Prognoza burz na piątek (IMGW-PIB)

Sytuacja synoptyczna na dzień 10.07.2020, 12 UTC

Najgroźniejsze burze są prognozowane w piątek głównie w centralnej, częściowo północnej i zachodniej części Polski. Na południu i wschodzie pomimo większej energii dostępnej drogą konwekcyjną, burze najprawdopodobniej nie powstaną. Wynikać będzie to z dużego niedosytu wilgotności na poziomach izobarycznych 700 hPa i 500 hPa.

Prognozowana energia dostępna drogą konwekcyjną przez modele GFS i WRF

Na południu i wschodzie burze nie wystąpią z powodu obecności suchych warstw powietrza w środkowej i górnej troposferze. Ponadto nie wystąpią mechanizmy wymuszające ruchy pionowe. Wilgotniejszy pionowy profil troposfery jest prognozowany na zachodzie, ale także w centrum i na północy, dlatego tam zjawiska burzowe wystąpią i będą groźne.

Przepływ nad Polską będzie wyraźnie nasilony z powodu obecności prądu strumieniowego w naszej części Europy.

Dlatego pionowe oraz kierunkowe uskoki wiatru będą wyraźnie podwyższone, co sprzyjać ma dobrze zorganizowanej konwekcji w czwartek na obszarze Polski. Będą to zarówno struktury liniowe, jak i też superkomórki burzowe.

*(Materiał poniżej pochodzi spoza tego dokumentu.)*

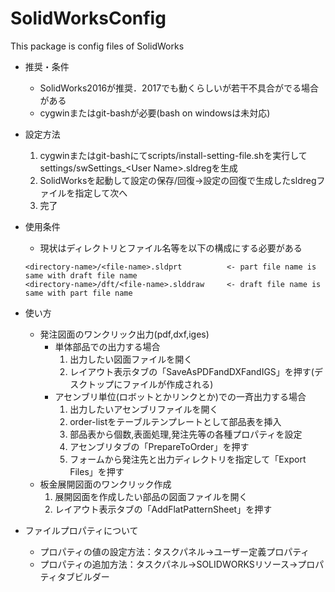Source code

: # SolidWorksConfig
This package is config files of SolidWorks

- 推奨・条件
  - SolidWorks2016が推奨．2017でも動くらしいが若干不具合がでる場合がある
  - cygwinまたはgit-bashが必要(bash on windowsは未対応)

- 設定方法
  1. cygwinまたはgit-bashにてscripts/install-setting-file.shを実行してsettings/swSettings_\<User Name\>.sldregを生成
  1. SolidWorksを起動して設定の保存/回復→設定の回復で生成したsldregファイルを指定して次へ
  1. 完了

- 使用条件
  - 現状はディレクトリとファイル名等を以下の構成にする必要がある
  ```
  <directory-name>/<file-name>.sldprt          <- part file name is same with draft file name
  <directory-name>/dft/<file-name>.slddraw     <- draft file name is same with part file name
  ```

- 使い方
  - 発注図面のワンクリック出力(pdf,dxf,iges)
    - 単体部品での出力する場合
      1. 出力したい図面ファイルを開く
      1. レイアウト表示タブの「SaveAsPDFandDXFandIGS」を押す(デスクトップにファイルが作成される)
    - アセンブリ単位(ロボットとかリンクとか)での一斉出力する場合
      1. 出力したいアセンブリファイルを開く
      1. order-listをテーブルテンプレートとして部品表を挿入
      1. 部品表から個数,表面処理,発注先等の各種プロパティを設定
      1. アセンブリタブの「PrepareToOrder」を押す
      1. フォームから発注先と出力ディレクトリを指定して「Export Files」を押す
  - 板金展開図面のワンクリック作成
    1. 展開図面を作成したい部品の図面ファイルを開く
    1. レイアウト表示タブの「AddFlatPatternSheet」を押す

- ファイルプロパティについて
  - プロパティの値の設定方法：タスクパネル->ユーザー定義プロパティ
  - プロパティの追加方法：タスクパネル->SOLIDWORKSリソース->プロパティタブビルダー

Na południu, centrum, ale także na zachodzie i wschodzie temperatura może osiągnąć 30 stopni, zatem wystąpi krótki upał.

Prognozowana temperatura w najcieplejszym momencie dnia w piątek według modeli numerycznych. Niewykluczony upał.

Symulowane echa radarowe na piątek. Obszary o wysokiej odbiciwości to burze. Zarówno o charakterze superkomórek, jak i też formacji liniowych, zwłaszcza w godzinach popołudniowych i wieczornych, 10 lipca 2020.

Miejscami burze utrzymają się również w nocy. Szczególnie gwałtowne będą w pierwszej części z piątku na sobotę.

W sobotę przeważający obszar Polski znajdzie się w chłodniejszej masie powietrza. Jedynie na wschodzie, południowym-wschodzie zalegać będzie jeszcze gorące powietrze z południa. Przed frontem oraz w obrębie frontu prognozowane są w tej części kraju lokalne burze oraz opady atmosferyczne.

Prognozowana temperatura powietrza w sobotę na obszarze Polski.